The gecko bites back

Rabu, 11 November 2009

Yudhoyono: second term, first crisis

Nov 5th 2009 | Jakarta

THIS was to have been Susilo Bambang Yudhoyono’s second honeymoon. Inaugurated for a second presidential term last month after a landslide election victory in July, he should have been basking in his recent international popularity and preparing for a regional summit in Singapore. Instead, he has been consumed by the fallout from a political scandal. On November 2nd he set up a team to look into an investigation by the police of members of the Corruption Eradication Commission, known as the KPK. The commission’s high-profile prosecutions had helped improve the country’s corrupt image and boosted the president’s standing.
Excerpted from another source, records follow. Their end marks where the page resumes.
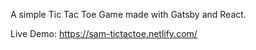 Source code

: A simple Tic Tac Toe Game made with Gatsby and React.

Live Demo: https://sam-tictactoe.netlify.com/ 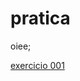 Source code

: # pratica
 oiee;

<a href="https://lucasnunesss.github.io/pratica/desafioresp/android.html"> exercicio 001 </a>
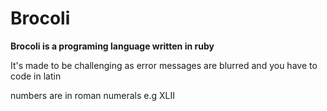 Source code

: # Brocoli

**Brocoli is a programing language written in ruby**

It's made to be challenging as error messages are blurred and you have to code in latin

numbers are in roman numerals e.g XLII
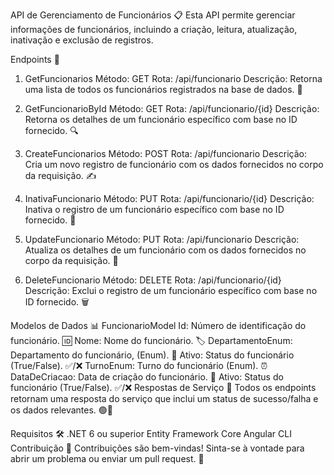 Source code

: API de Gerenciamento de Funcionários 📋
Esta API permite gerenciar informações de funcionários, incluindo a criação, leitura, atualização, inativação e exclusão de registros.

Endpoints 🚀
1. GetFuncionarios
Método: GET
Rota: /api/funcionario
Descrição: Retorna uma lista de todos os funcionários registrados na base de dados. 📜

2. GetFuncionarioById
Método: GET
Rota: /api/funcionario/{id}
Descrição: Retorna os detalhes de um funcionário específico com base no ID fornecido. 🔍

3. CreateFuncionarios
Método: POST
Rota: /api/funcionario
Descrição: Cria um novo registro de funcionário com os dados fornecidos no corpo da requisição. ✍️

4. InativaFuncionario
Método: PUT
Rota: /api/funcionario/{id}
Descrição: Inativa o registro de um funcionário específico com base no ID fornecido. 🚫

5. UpdateFuncionario
Método: PUT
Rota: /api/funcionario
Descrição: Atualiza os detalhes de um funcionário com os dados fornecidos no corpo da requisição. 🔄

6. DeleteFuncionario
Método: DELETE
Rota: /api/funcionario/{id}
Descrição: Exclui o registro de um funcionário específico com base no ID fornecido. 🗑️

Modelos de Dados 📊
FuncionarioModel
Id: Número de identificação do funcionário. 🆔
Nome: Nome do funcionário. 🏷️
DepartamentoEnum: Departamento do funcionário, (Enum). 🏢
Ativo: Status do funcionário (True/False). ✅/❌
TurnoEnum: Turno do funcionário (Enum). ⏰
DataDeCriacao: Data de criação do funcionário. 📅
Ativo: Status do funcionário (True/False). ✅/❌
Respostas de Serviço 💬
Todos os endpoints retornam uma resposta do serviço que inclui um status de sucesso/falha e os dados relevantes. 🟢🔴

Requisitos 🛠️
.NET 6 ou superior
Entity Framework Core
Angular CLI
Contribuição 🤝
Contribuições são bem-vindas! Sinta-se à vontade para abrir um problema ou enviar um pull request. 🚀
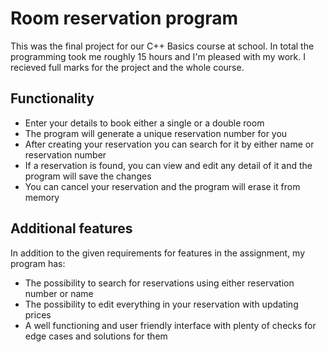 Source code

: # Room reservation program

This was the final project for our C++ Basics course at school. In total the programming took me roughly 15 hours and I'm pleased with my work. I recieved full marks for the project and the whole course.

## Functionality

* Enter your details to book either a single or a double room
* The program will generate a unique reservation number for you
* After creating your reservation you can search for it by either name or reservation number
* If a reservation is found, you can view and edit any detail of it and the program will save the changes
* You can cancel your reservation and the program will erase it from memory

## Additional features

In addition to the given requirements for features in the assignment, my program has:  

- The possibility to search for reservations using either reservation number or name  
- The possibility to edit everything in your reservation with updating prices  
- A well functioning and user friendly interface with plenty of checks for edge cases and solutions for them  
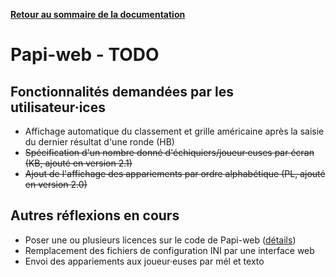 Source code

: **[Retour au sommaire de la documentation](../README.md)**

# Papi-web - TODO

## Fonctionnalités demandées par les utilisateur·ices

- Affichage automatique du classement et grille américaine après la saisie du dernier résultat d'une ronde (HB)
- ~~Spécification d'un nombre donné d'échiquiers/joueur·euses par écran (KB, ajouté en version 2.1)~~
- ~~Ajout de l'affichage des appariements par ordre alphabétique (PL, ajouté en version 2.0)~~

## Autres réflexions en cours

- Poser une ou plusieurs licences sur le code de Papi-web ([détails](94-license.md))
- Remplacement des fichiers de configuration INI par une interface web
- Envoi des appariements aux joueur·euses par mél et texto
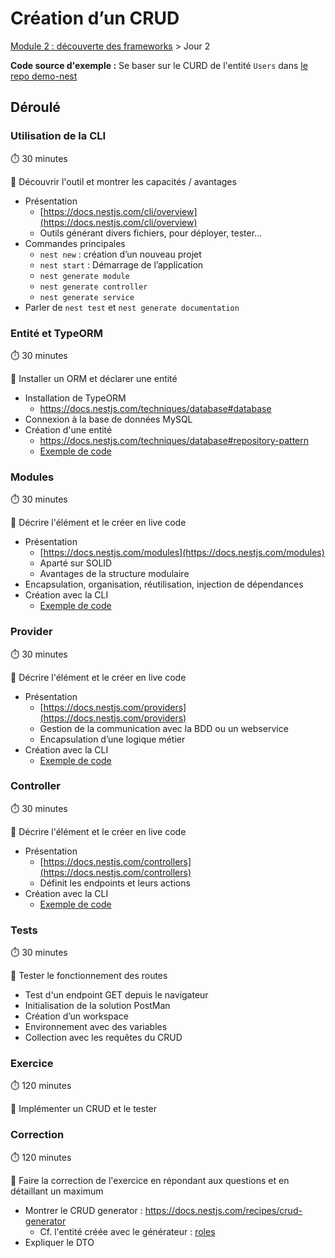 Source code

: # Création d’un CRUD

[Module 2 : découverte des frameworks](../Modules/M2.md) > Jour 2

**Code source d'exemple :** Se baser sur le CURD de l'entité `Users` dans [le repo demo-nest](../Projects/demo-nest/src/users)

## Déroulé

### Utilisation de la CLI

⏱️ 30 minutes

🎯 Découvrir l'outil et montrer les capacités / avantages

* Présentation
  * [https://docs.nestjs.com/cli/overview](https://docs.nestjs.com/cli/overview)
  * Outils générant divers fichiers, pour déployer, tester…
* Commandes principales
  * `nest new` : création d’un nouveau projet
  * `nest start` : Démarrage de l’application
  * `nest generate module`
  * `nest generate controller`
  * `nest generate service`
* Parler de `nest test` et `nest generate documentation`

### Entité et TypeORM

⏱️ 30 minutes

🎯 Installer un ORM et déclarer une entité

* Installation de TypeORM
  * https://docs.nestjs.com/techniques/database#database
* Connexion à la base de données MySQL
* Création d'une entité
  * https://docs.nestjs.com/techniques/database#repository-pattern
  * [Exemple de code](../Projects/demo-nest/src/users/user.entity.ts)

### Modules

⏱️ 30 minutes

🎯 Décrire l'élément et le créer en live code

* Présentation
  * [https://docs.nestjs.com/modules](https://docs.nestjs.com/modules)
  * Aparté sur SOLID
  * Avantages de la structure modulaire
* Encapsulation, organisation, réutilisation, injection de dépendances
* Création avec la CLI
  * [Exemple de code](../Projects/demo-nest/src/users/users.module.ts)

### Provider

⏱️ 30 minutes

🎯 Décrire l'élément et le créer en live code

* Présentation
  * [https://docs.nestjs.com/providers](https://docs.nestjs.com/providers)
  * Gestion de la communication avec la BDD ou un webservice
  * Encapsulation d’une logique métier
* Création avec la CLI
  * [Exemple de code](../Projects/demo-nest/src/users/users.service.ts)
  
### Controller

⏱️ 30 minutes

🎯 Décrire l'élément et le créer en live code

* Présentation
  * [https://docs.nestjs.com/controllers](https://docs.nestjs.com/controllers)
  * Définit les endpoints et leurs actions
* Création avec la CLI
  * [Exemple de code](../Projects/demo-nest/src/users/users.controller.ts)

### Tests

⏱️ 30 minutes

🎯 Tester le fonctionnement des routes

* Test d'un endpoint GET depuis le navigateur
* Initialisation de la solution PostMan
* Création d’un workspace
* Environnement avec des variables
* Collection avec les requêtes du CRUD

### Exercice

⏱️ 120 minutes

🎯 Implémenter un CRUD et le tester

### Correction

⏱️ 120 minutes

🎯 Faire la correction de l'exercice en répondant aux questions et en détaillant un maximum

* Montrer le CRUD generator : https://docs.nestjs.com/recipes/crud-generator
  * Cf. l'entité créée avec le générateur : [roles](../Projects/demo-nest/src/roles)
* Expliquer le DTO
Mr Yudhoyono was responding to mounting public pressure and street protests that followed the arrest of two KPK deputy chairmen on dubious charges of abuse of power and extortion. This was the culmination of a months-long feud pitting the KPK against the national police and the attorney-general’s office. The two KPK officials, Chandra Hamzah and Bibit Samad Rianto, were accused of taking bribes from Anggoro Widjojo, a corruption suspect, so that he could flee abroad. They say their arrests were part of a plot to frame them and weaken the KPK.

A day after Mr Yudhoyono announced the investigation, a nationally televised court hearing broadcast more than four hours of tapped telephone conversations compiled by the KPK. They featured a man believed to be a state prosecutor, Mr Anggoro’s brother, who is an important police witness, and other unnamed figures. They suggested a plot to frame the KPK officials. Speakers also cited the president as backing the moves against the KPK. Within hours of the broadcast, the two KPK men were freed from jail (but remain under investigation). Mr Anggoro’s brother was detained for questioning.

The scandal is overshadowing all Mr Yudhoyono’s plans for economic reform, and denting the mood of optimism that followed his re-election. His government has run an international television campaign touting Indonesia’s transformation from South-East Asia’s basket-case ten years ago into its leading democracy. The president’s election platform focused on the rule of law, fighting corruption and wooing foreign investment.

Critics say the KPK was seen as going too far, gunning for Mr Yudhoyono’s political enemies and settling old scores with rivals in the police and attorney-general’s office. The fight has been extremely personal: the chief police detective, Susno Duadji, whose phone was tapped by the KPK in another corruption probe, famously compared KPK attempts to take on the police to “a gecko versus a crocodile”. Now Mr Susno himself has resigned under a cloud, as has the deputy attorney-general.

The worry is that the scandal could cripple Mr Yudhoyono’s second-term agenda. Few doubt that it shows how the police and attorney-general’s office, widely regarded as among Indonesia’s most corrupt institutions, need serious reform. Worse, the revelations—including the suggestion that one of the KPK officials might be killed in jail—show that the bad habits of the authoritarian Suharto regime still haunt Indonesia a decade after its fall.

After setting up his investigative team, Mr Yudhoyono promised to “uphold legal supremacy”. But it is still not clear that he grasps the severity of the crisis. He is known for his willingness to share political spoils and his preference for consensus. In this case, however, the public seems to yearn for confrontation: to see him take on the rot in Indonesia’s legal framework, and get rid of it.